The Bombay High Court has directed real estate developer Renaissance Infrastructure (Developer) to pay Rs. 5.04 crore as compensation to a allottee, for a delay of over 80 months in handing over his property thereby upholding the earlier judgements passed by the of the Maharashtra Real Estate Regulatory Authority (MahaRERA) and the RERA appellate tribunal after the developer challenged the same.

The allottee had bought six plots of land along with pre-engineered portal framed rectangular frame termed 'warehousing building' from the developer in December 2009. As per the sale agreement, the warehousing building and plots were to be handed over to the allottee by 9 March 2010. The agreement also mentioned that in case the developer failed to hand over the properties on time, he would be liable to pay the allottee a compensation amount (for loss of rent) at the rate of Rs. 10 per sq feet per month.

The allottee approached the state RERA when the developer failed to hand over the property. MahaRERA calculated the compensation amount as Rs. 5.04 crore (calculated up to 30 June 2018, after the grace period of six months of the agreed date of possession and till the time of filing of the complaint-i.e. for about 80 months).

Renaissance Infrastructure challenged this order with the appellate tribunal which directed the developer to deposit 50% of the compensation amount as per the RERA Act for entertaining the appeal.

Renaissance Infrastructure failed to deposit the amount and therefore the appeal was dismissed by the Appellate Tribunal by its final order dated 20 March 2019. The developer then filed a second appeal in the HC.

The counsel for Renaissance claimed that the agreement with the allottee was in lieu of a partnership, hence Renaissance was not a Promoter. He also argued that the original claim of the allottee was pre-mature and devoid of merits. He also submitted that the order was in the nature of liquidated damages, which the authority has no jurisdiction over.

In his order, single bench of Justice S C Gupte dismissed the case after observing that there were no infirmities in the orders passed by the RERA and the appellate tribunal. He held that the orders do not give rise to"any substantial question of law for the consideration of the High Court". He said the Renaissance Infrastructure was liable to hand over the property as agreed to, regardless of whether the allottee was a former partner.

The Court observed, "Under this agreement, termed as agreement for sale, the appellant (Renaissance) was bound to hand over possession of the suit premises to the respondent within an agreed period" and thus the agreement is "nothing less than an agreement for sale."

Justice Gupte said, "It may be that the allottee was an erstwhile partner of the promoter firm and the agreement was executed with a view to satisfy the allottee's claim towards his share in the partnership upon his retirement. That does not, however, make the agreement any the less an agreement for sale. After all, consideration of an agreement for sale, instead of money, may well be any valuable consideration, including satisfaction of the allottee's share in the promoter's partnership. It is nevertheless an instance of allotment and sale of constructed premises with land, its consideration being satisfaction of the allottee's claim in the business and assets of promoter partnership. The project is very much a real estate project; it is being developed by the Appellant as a promoter; and the Respondent is an allottee, to whom plots of land together with a building have been allotted and agreed to be sold (free-hold or leasehold) or otherwise transferred by the promoter. Prima facie all ingredients of promotership of the Appellant are satisfied in the present case and there is no reason why its appeal before the Appellate Tribunal should not be treated as an appeal filed by a promoter."
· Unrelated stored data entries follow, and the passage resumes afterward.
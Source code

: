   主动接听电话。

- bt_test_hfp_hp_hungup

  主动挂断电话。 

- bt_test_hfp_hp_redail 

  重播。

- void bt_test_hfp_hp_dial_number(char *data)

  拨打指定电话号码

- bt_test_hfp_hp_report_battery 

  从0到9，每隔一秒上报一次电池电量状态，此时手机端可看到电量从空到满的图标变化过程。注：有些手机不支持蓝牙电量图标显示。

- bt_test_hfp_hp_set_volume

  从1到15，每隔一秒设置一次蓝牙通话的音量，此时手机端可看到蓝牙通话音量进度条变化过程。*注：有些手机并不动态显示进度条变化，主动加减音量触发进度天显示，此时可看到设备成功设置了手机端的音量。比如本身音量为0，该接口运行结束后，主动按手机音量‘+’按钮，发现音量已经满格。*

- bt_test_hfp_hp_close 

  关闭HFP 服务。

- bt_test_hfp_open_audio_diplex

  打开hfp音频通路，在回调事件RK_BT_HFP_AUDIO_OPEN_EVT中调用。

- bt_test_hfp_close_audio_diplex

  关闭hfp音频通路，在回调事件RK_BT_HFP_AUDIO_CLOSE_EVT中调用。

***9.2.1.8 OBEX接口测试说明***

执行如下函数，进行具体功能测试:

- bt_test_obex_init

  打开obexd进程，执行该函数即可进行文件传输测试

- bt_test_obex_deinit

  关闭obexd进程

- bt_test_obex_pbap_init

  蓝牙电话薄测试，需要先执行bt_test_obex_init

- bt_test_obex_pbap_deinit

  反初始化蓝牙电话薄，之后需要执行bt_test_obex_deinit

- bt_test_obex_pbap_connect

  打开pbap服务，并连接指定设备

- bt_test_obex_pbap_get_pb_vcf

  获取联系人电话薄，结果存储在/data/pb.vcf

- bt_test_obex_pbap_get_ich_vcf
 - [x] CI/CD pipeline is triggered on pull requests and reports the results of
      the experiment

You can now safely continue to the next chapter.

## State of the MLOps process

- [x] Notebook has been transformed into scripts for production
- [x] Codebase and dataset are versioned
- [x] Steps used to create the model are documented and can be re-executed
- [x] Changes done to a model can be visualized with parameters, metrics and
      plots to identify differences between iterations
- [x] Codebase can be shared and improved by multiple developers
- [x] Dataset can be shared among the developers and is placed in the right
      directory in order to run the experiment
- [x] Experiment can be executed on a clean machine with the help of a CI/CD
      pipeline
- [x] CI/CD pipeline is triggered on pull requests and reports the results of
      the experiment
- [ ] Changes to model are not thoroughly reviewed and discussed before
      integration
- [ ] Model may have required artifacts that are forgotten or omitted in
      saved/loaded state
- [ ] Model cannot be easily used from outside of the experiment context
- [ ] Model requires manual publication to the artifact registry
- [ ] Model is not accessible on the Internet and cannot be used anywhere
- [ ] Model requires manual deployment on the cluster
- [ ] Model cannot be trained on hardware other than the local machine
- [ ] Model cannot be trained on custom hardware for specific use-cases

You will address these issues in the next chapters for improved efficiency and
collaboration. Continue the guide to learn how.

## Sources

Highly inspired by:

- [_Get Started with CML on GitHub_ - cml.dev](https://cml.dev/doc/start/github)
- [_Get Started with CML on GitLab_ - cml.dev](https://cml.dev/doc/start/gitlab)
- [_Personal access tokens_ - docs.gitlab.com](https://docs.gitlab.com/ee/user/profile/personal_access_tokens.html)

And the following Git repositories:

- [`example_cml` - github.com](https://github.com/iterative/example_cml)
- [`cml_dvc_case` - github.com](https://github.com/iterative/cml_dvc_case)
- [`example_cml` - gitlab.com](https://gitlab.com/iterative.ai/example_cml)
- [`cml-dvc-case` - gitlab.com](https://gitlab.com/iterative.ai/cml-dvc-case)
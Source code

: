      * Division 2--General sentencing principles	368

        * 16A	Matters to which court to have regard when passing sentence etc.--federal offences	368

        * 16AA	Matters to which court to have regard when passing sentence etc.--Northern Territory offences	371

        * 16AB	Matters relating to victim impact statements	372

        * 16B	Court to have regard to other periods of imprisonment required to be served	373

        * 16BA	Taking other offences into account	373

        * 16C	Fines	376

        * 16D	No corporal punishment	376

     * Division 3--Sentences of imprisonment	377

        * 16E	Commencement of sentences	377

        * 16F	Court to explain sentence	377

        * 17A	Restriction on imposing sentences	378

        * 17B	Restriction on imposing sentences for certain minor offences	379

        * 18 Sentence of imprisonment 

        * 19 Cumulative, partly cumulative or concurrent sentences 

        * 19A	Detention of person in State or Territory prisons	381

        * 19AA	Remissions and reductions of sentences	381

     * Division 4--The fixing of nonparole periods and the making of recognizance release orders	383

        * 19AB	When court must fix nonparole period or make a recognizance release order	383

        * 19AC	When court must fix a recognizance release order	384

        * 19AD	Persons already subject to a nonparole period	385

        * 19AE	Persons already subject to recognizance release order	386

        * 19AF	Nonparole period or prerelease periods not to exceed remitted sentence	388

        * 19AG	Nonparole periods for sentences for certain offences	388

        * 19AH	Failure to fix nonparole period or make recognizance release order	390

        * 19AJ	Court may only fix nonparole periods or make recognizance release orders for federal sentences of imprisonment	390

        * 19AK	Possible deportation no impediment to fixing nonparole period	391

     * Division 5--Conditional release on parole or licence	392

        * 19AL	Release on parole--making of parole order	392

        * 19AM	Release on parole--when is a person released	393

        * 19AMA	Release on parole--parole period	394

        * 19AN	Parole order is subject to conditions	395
It was also noted that none of the other grounds argued by the developer's lawyer "call for dispension of pre-deposit" before the appellate Tribunal under Section 43(5) of the RERA Act, which is mandatory.

The Court ordered Renaissance Infrastructure to pay the amount within a period of four weeks failing which the disputed property would be attached by the Tehsildar for sale.

The lawyer of the developer applied for a stay of this order which was rejected by the High Court.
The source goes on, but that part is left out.